WORK TASK
Reproduce the records below exactly as they appear, omitting any pictures they contain.

EXERCISE INPUT
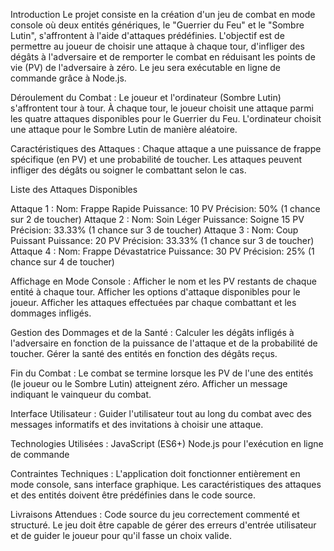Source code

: Introduction
Le projet consiste en la création d'un jeu de combat en mode console où deux entités
génériques, le "Guerrier du Feu" et le "Sombre Lutin", s'affrontent à l'aide d'attaques
prédéfinies. L'objectif est de permettre au joueur de choisir une attaque à chaque tour,
d'infliger des dégâts à l'adversaire et de remporter le combat en réduisant les points de vie
(PV) de l'adversaire à zéro. Le jeu sera exécutable en ligne de commande grâce à Node.js.

Déroulement du Combat :
Le joueur et l'ordinateur (Sombre Lutin) s'affrontent tour à tour.
À chaque tour, le joueur choisit une attaque parmi les quatre attaques disponibles pour le
Guerrier du Feu.
L'ordinateur choisit une attaque pour le Sombre Lutin de manière aléatoire.

Caractéristiques des Attaques :
Chaque attaque a une puissance de frappe spécifique (en PV) et une probabilité de toucher.
Les attaques peuvent infliger des dégâts ou soigner le combattant selon le cas.

Liste des Attaques Disponibles

Attaque 1 :
Nom: Frappe Rapide
Puissance: 10 PV
Précision: 50% (1 chance sur 2 de toucher)
Attaque 2 :
Nom: Soin Léger
Puissance: Soigne 15 PV
Précision: 33.33% (1 chance sur 3 de toucher)
Attaque 3 :
Nom: Coup Puissant
Puissance: 20 PV
Précision: 33.33% (1 chance sur 3 de toucher)
Attaque 4 :
Nom: Frappe Dévastatrice
Puissance: 30 PV
Précision: 25% (1 chance sur 4 de toucher)

Affichage en Mode Console :
Afficher le nom et les PV restants de chaque entité à chaque tour.
Afficher les options d'attaque disponibles pour le joueur.
Afficher les attaques effectuées par chaque combattant et les dommages infligés.

Gestion des Dommages et de la Santé :
Calculer les dégâts infligés à l'adversaire en fonction de la puissance de l'attaque et de la
probabilité de toucher.
Gérer la santé des entités en fonction des dégâts reçus.

Fin du Combat :
Le combat se termine lorsque les PV de l'une des entités (le joueur ou le Sombre Lutin)
atteignent zéro.
Afficher un message indiquant le vainqueur du combat.

Interface Utilisateur :
Guider l'utilisateur tout au long du combat avec des messages informatifs et des invitations à
choisir une attaque.

Technologies Utilisées :
JavaScript (ES6+)
Node.js pour l'exécution en ligne de commande

Contraintes Techniques :
L'application doit fonctionner entièrement en mode console, sans interface graphique.
Les caractéristiques des attaques et des entités doivent être prédéfinies dans le code source.

Livraisons Attendues :
Code source du jeu correctement commenté et structuré.
Le jeu doit être capable de gérer des erreurs d'entrée utilisateur et de guider le joueur pour qu'il
fasse un choix valide.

OUTPUT BELOW
Source code

: Introduction
Le projet consiste en la création d'un jeu de combat en mode console où deux entités
génériques, le "Guerrier du Feu" et le "Sombre Lutin", s'affrontent à l'aide d'attaques
prédéfinies. L'objectif est de permettre au joueur de choisir une attaque à chaque tour,
d'infliger des dégâts à l'adversaire et de remporter le combat en réduisant les points de vie
(PV) de l'adversaire à zéro. Le jeu sera exécutable en ligne de commande grâce à Node.js.

Déroulement du Combat :
Le joueur et l'ordinateur (Sombre Lutin) s'affrontent tour à tour.
À chaque tour, le joueur choisit une attaque parmi les quatre attaques disponibles pour le
Guerrier du Feu.
L'ordinateur choisit une attaque pour le Sombre Lutin de manière aléatoire.

Caractéristiques des Attaques :
Chaque attaque a une puissance de frappe spécifique (en PV) et une probabilité de toucher.
Les attaques peuvent infliger des dégâts ou soigner le combattant selon le cas.

Liste des Attaques Disponibles

Attaque 1 :
Nom: Frappe Rapide
Puissance: 10 PV
Précision: 50% (1 chance sur 2 de toucher)
Attaque 2 :
Nom: Soin Léger
Puissance: Soigne 15 PV
Précision: 33.33% (1 chance sur 3 de toucher)
Attaque 3 :
Nom: Coup Puissant
Puissance: 20 PV
Précision: 33.33% (1 chance sur 3 de toucher)
Attaque 4 :
Nom: Frappe Dévastatrice
Puissance: 30 PV
Précision: 25% (1 chance sur 4 de toucher)

Affichage en Mode Console :
Afficher le nom et les PV restants de chaque entité à chaque tour.
Afficher les options d'attaque disponibles pour le joueur.
Afficher les attaques effectuées par chaque combattant et les dommages infligés.

Gestion des Dommages et de la Santé :
Calculer les dégâts infligés à l'adversaire en fonction de la puissance de l'attaque et de la
probabilité de toucher.
Gérer la santé des entités en fonction des dégâts reçus.

Fin du Combat :
Le combat se termine lorsque les PV de l'une des entités (le joueur ou le Sombre Lutin)
atteignent zéro.
Afficher un message indiquant le vainqueur du combat.

Interface Utilisateur :
Guider l'utilisateur tout au long du combat avec des messages informatifs et des invitations à
choisir une attaque.

Technologies Utilisées :
JavaScript (ES6+)
Node.js pour l'exécution en ligne de commande

Contraintes Techniques :
L'application doit fonctionner entièrement en mode console, sans interface graphique.
Les caractéristiques des attaques et des entités doivent être prédéfinies dans le code source.

Livraisons Attendues :
Code source du jeu correctement commenté et structuré.
Le jeu doit être capable de gérer des erreurs d'entrée utilisateur et de guider le joueur pour qu'il
fasse un choix valide.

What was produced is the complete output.